▶ **Directions**: Among the entries below, find the lines holding "crear" and copy them.

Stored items
--- --- ---

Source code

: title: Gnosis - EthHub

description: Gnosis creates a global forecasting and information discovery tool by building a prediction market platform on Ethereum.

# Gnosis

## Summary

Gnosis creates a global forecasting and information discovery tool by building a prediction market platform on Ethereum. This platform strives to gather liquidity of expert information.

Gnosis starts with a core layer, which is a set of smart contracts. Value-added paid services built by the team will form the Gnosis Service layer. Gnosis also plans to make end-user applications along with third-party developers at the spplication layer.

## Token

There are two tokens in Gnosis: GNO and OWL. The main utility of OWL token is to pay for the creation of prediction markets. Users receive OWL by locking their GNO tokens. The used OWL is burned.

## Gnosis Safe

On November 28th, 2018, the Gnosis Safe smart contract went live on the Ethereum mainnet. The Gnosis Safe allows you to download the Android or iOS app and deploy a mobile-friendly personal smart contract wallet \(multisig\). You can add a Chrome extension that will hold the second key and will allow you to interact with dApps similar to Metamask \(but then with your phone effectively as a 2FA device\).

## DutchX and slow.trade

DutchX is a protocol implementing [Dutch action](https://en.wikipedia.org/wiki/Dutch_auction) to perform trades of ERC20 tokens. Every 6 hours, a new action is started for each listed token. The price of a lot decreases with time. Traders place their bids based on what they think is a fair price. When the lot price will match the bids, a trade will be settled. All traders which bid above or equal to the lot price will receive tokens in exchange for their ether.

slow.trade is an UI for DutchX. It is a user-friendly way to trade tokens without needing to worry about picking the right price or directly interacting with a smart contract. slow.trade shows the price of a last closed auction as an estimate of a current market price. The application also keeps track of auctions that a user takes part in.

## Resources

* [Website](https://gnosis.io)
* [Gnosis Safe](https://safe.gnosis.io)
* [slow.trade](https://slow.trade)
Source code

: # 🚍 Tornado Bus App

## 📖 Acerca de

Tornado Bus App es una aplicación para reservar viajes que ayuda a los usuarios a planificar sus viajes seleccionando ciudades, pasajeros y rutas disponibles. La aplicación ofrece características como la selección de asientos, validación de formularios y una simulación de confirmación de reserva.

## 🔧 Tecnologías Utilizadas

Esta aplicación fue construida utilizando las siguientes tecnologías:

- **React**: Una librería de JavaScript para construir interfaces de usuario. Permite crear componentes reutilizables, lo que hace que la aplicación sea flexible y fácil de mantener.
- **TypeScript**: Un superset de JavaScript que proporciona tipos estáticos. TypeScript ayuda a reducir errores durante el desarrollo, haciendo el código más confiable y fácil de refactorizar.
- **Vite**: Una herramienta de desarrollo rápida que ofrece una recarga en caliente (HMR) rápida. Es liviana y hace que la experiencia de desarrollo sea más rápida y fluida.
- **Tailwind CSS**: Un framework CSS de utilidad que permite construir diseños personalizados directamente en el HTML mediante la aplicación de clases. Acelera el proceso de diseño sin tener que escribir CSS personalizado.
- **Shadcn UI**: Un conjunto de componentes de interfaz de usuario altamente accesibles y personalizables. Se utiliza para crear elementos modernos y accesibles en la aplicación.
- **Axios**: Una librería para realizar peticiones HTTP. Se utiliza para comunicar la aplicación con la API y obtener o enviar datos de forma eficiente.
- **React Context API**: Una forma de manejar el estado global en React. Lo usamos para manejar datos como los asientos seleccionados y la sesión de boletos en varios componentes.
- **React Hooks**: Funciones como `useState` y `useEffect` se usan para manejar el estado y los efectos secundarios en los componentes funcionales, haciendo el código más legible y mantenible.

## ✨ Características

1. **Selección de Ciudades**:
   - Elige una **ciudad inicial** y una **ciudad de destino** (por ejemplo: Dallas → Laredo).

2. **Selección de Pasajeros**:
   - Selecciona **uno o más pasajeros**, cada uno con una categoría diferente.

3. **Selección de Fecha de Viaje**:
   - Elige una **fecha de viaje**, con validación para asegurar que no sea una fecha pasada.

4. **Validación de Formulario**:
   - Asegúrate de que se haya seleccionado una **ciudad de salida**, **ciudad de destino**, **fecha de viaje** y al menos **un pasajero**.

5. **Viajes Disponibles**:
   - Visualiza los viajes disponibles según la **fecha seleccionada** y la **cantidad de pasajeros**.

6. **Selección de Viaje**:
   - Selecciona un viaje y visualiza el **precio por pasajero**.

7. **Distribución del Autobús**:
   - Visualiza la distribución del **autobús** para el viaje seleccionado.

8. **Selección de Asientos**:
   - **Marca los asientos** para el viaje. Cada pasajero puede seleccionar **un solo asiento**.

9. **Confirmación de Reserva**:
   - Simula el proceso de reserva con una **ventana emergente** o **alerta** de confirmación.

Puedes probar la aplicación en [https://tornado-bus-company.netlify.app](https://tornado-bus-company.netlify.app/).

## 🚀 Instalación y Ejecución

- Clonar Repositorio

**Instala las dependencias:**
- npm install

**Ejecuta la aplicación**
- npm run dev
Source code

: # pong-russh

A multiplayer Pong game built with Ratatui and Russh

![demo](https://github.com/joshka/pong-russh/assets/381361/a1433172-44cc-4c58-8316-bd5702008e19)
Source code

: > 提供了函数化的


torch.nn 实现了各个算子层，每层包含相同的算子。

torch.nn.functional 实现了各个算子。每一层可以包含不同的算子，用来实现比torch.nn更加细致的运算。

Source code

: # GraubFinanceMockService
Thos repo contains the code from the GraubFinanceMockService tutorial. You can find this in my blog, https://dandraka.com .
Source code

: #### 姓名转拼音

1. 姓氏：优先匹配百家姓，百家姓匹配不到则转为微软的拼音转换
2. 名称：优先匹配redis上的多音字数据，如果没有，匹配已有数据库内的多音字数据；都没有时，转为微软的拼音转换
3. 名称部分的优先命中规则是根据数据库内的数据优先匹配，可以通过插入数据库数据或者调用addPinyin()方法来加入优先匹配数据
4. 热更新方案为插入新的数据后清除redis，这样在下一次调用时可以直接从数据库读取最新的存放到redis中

--- --- ---

▶ **Solution**:
- **React**: Una librería de JavaScript para construir interfaces de usuario. Permite crear componentes reutilizables, lo que hace que la aplicación sea flexible y fácil de mantener.
- **Shadcn UI**: Un conjunto de componentes de interfaz de usuario altamente accesibles y personalizables. Se utiliza para crear elementos modernos y accesibles en la aplicación.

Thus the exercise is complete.